--- SUPPLIED ENTRIES ---

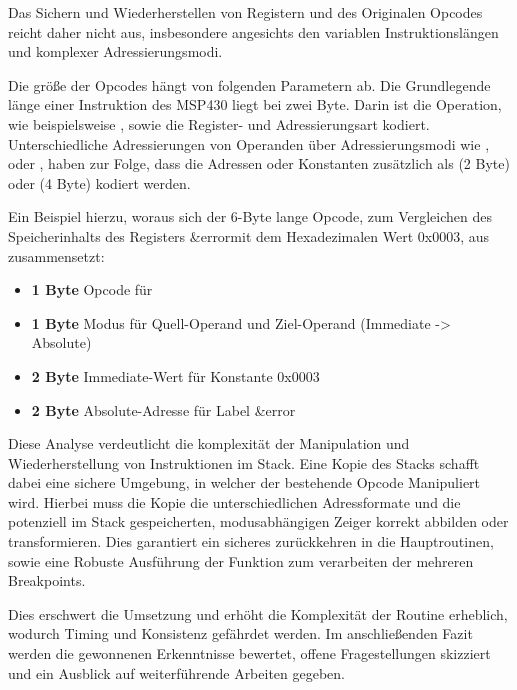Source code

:Das Sichern und Wiederherstellen von Registern und des Originalen Opcodes reicht daher nicht aus, insbesondere angesichts den variablen Instruktionsl\"angen und komplexer Adressierungsmodi. 

Die gr\"o{\ss}e der Opcodes h\"angt von folgenden Parametern ab. Die Grundlegende l\"ange einer Instruktion des MSP430 liegt bei zwei Byte. Darin ist die Operation, wie beispielsweise , sowie die Register- und Adressierungsart kodiert. Unterschiedliche Adressierungen von Operanden \"uber Adressierungsmodi wie \glqq {}\grqq , \glqq {} \grqq oder \glqq {}\grqq, haben zur Folge, dass die Adressen oder Konstanten zus\"atzlich als  (2 Byte) oder  (4 Byte) kodiert werden. 

\newpage
Ein Beispiel hierzu, woraus sich der 6-Byte lange Opcode, zum Vergleichen des Speicherinhalts des Registers \glqq \&error\grqq  mit dem Hexadezimalen Wert \glqq 0x0003\grqq, aus  zusammensetzt: 
\\\textbf{} 
\begin{itemize}
	\item \textbf{1 Byte} Opcode f\"ur 
	\item \textbf{1 Byte} Modus f\"ur Quell-Operand und Ziel-Operand (Immediate -> Absolute)
	\item \textbf{2 Byte} Immediate-Wert f\"ur Konstante \glqq 0x0003\grqq
	\item \textbf{2 Byte} Absolute-Adresse f\"ur Label \glqq \&error\grqq
\end{itemize}


Diese Analyse verdeutlicht die komplexit\"at der Manipulation und Wiederherstellung von Instruktionen im Stack. Eine Kopie des Stacks schafft dabei eine sichere Umgebung, in welcher der bestehende Opcode Manipuliert wird. Hierbei muss die Kopie die unterschiedlichen Adressformate und die potenziell im Stack gespeicherten, modusabh\"angigen Zeiger korrekt abbilden oder transformieren. Dies garantiert ein sicheres zur\"uckkehren in die Hauptroutinen, sowie eine Robuste Ausf\"uhrung der Funktion zum verarbeiten der \ggf mehreren Breakpoints.

Dies erschwert die Umsetzung und erh\"oht die Komplexit\"at der Routine erheblich, wodurch Timing und Konsistenz gef\"ahrdet werden. Im anschlie{\ss}enden Fazit werden die gewonnenen Erkenntnisse bewertet, offene Fragestellungen skizziert und ein Ausblick auf weiterf\"uhrende Arbeiten gegeben.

---

• _HOW TO COMPLETE THIS TASK_: Copy out each line of the entries that holds "error".

• _SOLUTION BELOW_:
Ein Beispiel hierzu, woraus sich der 6-Byte lange Opcode, zum Vergleichen des Speicherinhalts des Registers \glqq \&error\grqq  mit dem Hexadezimalen Wert \glqq 0x0003\grqq, aus  zusammensetzt: 
	\item \textbf{2 Byte} Absolute-Adresse f\"ur Label \glqq \&error\grqq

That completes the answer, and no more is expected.